If you haven’t shot a bow or have been shooting a compound bow, it is good to take a few lessons at your local archery club. Sometimes bow shops will offer lessons as a part of their services.
Focus on each step of the shot process individually and work on making every component of your shot cycle perfect.
When you are just starting, don’t worry about aiming; focus on getting the arrows to fly straight and precisely. Your goal should be to get a tight group of arrows, and then you can focus on moving that grouping into the ten ring.
Analyze each shot and be honest with yourself about how well you are shooting.
Find an anchor point that you can lock into every time intuitively.
You should be pulling the bow with your back muscles, which we refer to as back tension.
Have someone film you shooting and then review and analyze the footage. It is amazing how easy it is to diagnose bad form when you see it on video.
This is the subject of much debate; however, you need to find a method that you can make work to send arrows consistently into the target. There are two camps when it comes to aiming a traditional bow, which is instinctive and gap shooting.
This method can best be described as throwing a baseball. You don’t aim a baseball; you can accurately throw a ball through repetition and muscle memory. The same is true of shooting a traditional bow. Through sending hundreds of arrows downrange, your body and mind form a synergy that eventually results in knowing how to hold the bow to send an arrow into the bullseye.
This method works because the arrow’s tip is used as a reference point, almost like a firearm’s front sight. When shooting, you will notice the tip of the arrow will be below where you want the arrow to hit. As the distance between the bow and target increases, the higher your point of aim will need to be.
There is a distance at which when you place the tip of the arrow over a point on the target, the arrow will hit that point. This is referred to as the point on distance. Each distance from the target has an associated gap between the point of the arrow and the point where it will impact. If you memorize the gaps based on the range, you can use the gap to accurately place arrows on the target.
Wow. It took a while to get to the hunting aspect of traditional bowhunting, didn’t it? There is a good reason for this. For every arrow you send towards an animal, there are thousands of arrows flung into targets in your backyard or on the range. Shooting a traditional bow is a year-round commitment and a very perishable skill. There is no off-season, and you owe it to the animals to become proficient in your shooting before heading afield.

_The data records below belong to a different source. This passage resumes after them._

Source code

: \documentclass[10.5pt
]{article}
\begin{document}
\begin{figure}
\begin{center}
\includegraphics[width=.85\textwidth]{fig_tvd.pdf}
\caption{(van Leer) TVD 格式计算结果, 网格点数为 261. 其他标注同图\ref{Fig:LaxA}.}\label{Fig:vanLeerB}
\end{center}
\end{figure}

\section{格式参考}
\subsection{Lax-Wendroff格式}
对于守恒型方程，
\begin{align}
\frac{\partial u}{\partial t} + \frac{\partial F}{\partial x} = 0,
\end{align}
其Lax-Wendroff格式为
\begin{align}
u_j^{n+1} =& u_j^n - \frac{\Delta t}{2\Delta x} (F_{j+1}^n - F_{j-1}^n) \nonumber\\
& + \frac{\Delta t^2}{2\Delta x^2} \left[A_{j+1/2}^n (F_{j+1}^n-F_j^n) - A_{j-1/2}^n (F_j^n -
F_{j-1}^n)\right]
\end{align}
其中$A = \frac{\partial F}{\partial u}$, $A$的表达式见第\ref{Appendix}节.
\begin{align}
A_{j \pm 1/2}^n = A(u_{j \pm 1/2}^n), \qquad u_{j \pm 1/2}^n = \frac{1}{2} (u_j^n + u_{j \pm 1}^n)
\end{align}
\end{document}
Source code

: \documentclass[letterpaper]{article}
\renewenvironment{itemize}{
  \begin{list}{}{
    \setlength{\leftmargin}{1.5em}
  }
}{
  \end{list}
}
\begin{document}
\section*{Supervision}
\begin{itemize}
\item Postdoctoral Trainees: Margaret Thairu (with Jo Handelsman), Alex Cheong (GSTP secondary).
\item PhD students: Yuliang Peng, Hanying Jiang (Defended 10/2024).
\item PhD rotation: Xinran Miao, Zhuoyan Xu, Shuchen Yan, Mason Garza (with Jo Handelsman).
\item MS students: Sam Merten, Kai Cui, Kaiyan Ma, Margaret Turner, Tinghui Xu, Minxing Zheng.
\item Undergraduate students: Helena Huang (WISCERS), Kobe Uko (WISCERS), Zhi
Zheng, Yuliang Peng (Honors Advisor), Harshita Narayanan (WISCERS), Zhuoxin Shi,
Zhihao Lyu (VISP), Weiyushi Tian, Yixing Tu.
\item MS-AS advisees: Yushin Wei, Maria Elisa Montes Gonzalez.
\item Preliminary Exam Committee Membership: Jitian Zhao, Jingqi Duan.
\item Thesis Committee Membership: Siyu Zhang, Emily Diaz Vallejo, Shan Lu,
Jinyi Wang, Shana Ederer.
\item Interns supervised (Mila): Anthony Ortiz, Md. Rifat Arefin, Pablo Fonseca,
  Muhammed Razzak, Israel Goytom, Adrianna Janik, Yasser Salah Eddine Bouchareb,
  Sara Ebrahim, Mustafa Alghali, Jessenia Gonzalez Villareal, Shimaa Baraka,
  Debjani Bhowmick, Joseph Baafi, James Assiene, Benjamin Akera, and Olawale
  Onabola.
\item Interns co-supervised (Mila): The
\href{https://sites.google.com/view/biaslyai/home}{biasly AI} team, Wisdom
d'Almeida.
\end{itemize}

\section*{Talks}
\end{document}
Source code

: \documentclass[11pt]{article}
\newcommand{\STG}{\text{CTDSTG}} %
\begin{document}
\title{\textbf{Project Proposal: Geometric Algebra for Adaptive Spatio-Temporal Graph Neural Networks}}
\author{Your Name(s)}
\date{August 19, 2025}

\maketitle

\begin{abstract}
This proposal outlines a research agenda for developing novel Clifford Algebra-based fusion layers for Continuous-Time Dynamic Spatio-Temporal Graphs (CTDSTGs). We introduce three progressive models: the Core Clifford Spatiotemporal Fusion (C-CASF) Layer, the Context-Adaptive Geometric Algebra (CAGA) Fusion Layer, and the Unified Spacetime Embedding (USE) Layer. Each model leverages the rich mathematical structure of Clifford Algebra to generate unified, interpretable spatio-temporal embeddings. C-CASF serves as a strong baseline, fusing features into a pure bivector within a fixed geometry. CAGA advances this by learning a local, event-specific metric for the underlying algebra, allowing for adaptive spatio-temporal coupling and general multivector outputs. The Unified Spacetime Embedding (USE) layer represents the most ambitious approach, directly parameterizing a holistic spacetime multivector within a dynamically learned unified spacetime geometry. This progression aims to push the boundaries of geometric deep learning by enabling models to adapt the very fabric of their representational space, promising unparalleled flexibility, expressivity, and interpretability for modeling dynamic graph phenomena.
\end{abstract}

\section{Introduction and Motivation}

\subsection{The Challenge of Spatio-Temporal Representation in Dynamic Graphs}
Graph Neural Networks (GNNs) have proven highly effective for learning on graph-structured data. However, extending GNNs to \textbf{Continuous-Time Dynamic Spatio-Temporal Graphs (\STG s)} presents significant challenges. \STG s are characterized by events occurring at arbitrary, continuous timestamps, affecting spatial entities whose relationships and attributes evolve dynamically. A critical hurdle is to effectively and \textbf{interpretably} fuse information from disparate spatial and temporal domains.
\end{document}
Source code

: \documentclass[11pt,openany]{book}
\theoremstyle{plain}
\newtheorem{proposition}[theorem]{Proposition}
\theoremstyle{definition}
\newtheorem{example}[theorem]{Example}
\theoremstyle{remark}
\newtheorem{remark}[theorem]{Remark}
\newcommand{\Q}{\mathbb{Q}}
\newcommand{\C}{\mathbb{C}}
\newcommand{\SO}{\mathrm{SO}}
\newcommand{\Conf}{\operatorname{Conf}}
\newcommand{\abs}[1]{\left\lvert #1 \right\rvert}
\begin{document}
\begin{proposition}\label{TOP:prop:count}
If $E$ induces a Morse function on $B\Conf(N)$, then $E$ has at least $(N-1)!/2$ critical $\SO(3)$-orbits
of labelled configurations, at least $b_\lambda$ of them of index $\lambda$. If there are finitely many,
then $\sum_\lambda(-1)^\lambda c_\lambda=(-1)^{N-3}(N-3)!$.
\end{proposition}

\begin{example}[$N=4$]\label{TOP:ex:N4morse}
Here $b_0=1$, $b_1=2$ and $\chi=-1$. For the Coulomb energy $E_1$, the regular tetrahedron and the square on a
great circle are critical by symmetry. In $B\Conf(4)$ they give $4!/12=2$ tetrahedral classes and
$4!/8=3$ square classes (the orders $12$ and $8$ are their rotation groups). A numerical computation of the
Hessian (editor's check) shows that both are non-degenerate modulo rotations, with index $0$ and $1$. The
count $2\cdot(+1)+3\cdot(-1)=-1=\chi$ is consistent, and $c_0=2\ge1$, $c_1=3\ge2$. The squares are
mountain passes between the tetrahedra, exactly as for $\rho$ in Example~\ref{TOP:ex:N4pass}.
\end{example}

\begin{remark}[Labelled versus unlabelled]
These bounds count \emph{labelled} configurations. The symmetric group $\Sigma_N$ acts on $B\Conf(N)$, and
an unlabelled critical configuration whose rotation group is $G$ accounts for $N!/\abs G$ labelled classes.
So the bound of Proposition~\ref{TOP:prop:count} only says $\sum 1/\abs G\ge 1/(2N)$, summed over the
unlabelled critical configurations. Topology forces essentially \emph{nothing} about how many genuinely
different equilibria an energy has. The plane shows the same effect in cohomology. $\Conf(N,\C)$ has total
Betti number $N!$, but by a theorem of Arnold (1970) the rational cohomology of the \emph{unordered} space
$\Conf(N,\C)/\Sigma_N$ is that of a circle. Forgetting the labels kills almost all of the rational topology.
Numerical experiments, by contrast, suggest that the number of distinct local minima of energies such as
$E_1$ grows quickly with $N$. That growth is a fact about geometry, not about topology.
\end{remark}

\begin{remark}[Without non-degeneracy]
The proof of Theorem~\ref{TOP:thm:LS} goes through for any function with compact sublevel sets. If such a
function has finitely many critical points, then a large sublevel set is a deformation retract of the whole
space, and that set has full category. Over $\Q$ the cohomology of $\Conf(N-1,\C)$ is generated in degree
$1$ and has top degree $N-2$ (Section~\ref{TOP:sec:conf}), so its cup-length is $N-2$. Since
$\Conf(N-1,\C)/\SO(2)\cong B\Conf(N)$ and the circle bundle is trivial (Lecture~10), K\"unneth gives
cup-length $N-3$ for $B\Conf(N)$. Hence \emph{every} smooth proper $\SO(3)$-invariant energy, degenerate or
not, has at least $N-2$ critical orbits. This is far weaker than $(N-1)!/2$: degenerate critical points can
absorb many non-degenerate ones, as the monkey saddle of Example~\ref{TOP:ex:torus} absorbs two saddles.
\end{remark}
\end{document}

When it comes to hunting with a traditional bow, you will have to get close to the animals. Especially when starting, you will have an effective range of fewer than 20 yards. While you can hunt from a tree stand or a ground blind, the more exciting way to bow hunt with a traditional bow is to either still hunt or spot and stalk. This means you are going to have to get good at sneaking up on animals.
The one-piece of hunting advice I can give a beginner who is starting their journey into traditional bowhunting is to slow everything down and stay present in the moment. You could not rush your journey to get into the bush with a traditional bow, so do not rush the hunt. It will take a lot of skill to close the distance between you and your prey, but above all else, it will take patience and be very humble.
Traditional bowhunting shouldn’t be easy. If it were, none of us who carry a struggle stick into the woods would do it, but being a frustrating and challenging pursuit does not in any way diminish the enjoyment. The worst day flinging arrows in my back yard or at stumps out in the bush is still a fantastic day, and I would not trade shooting my bow for anything.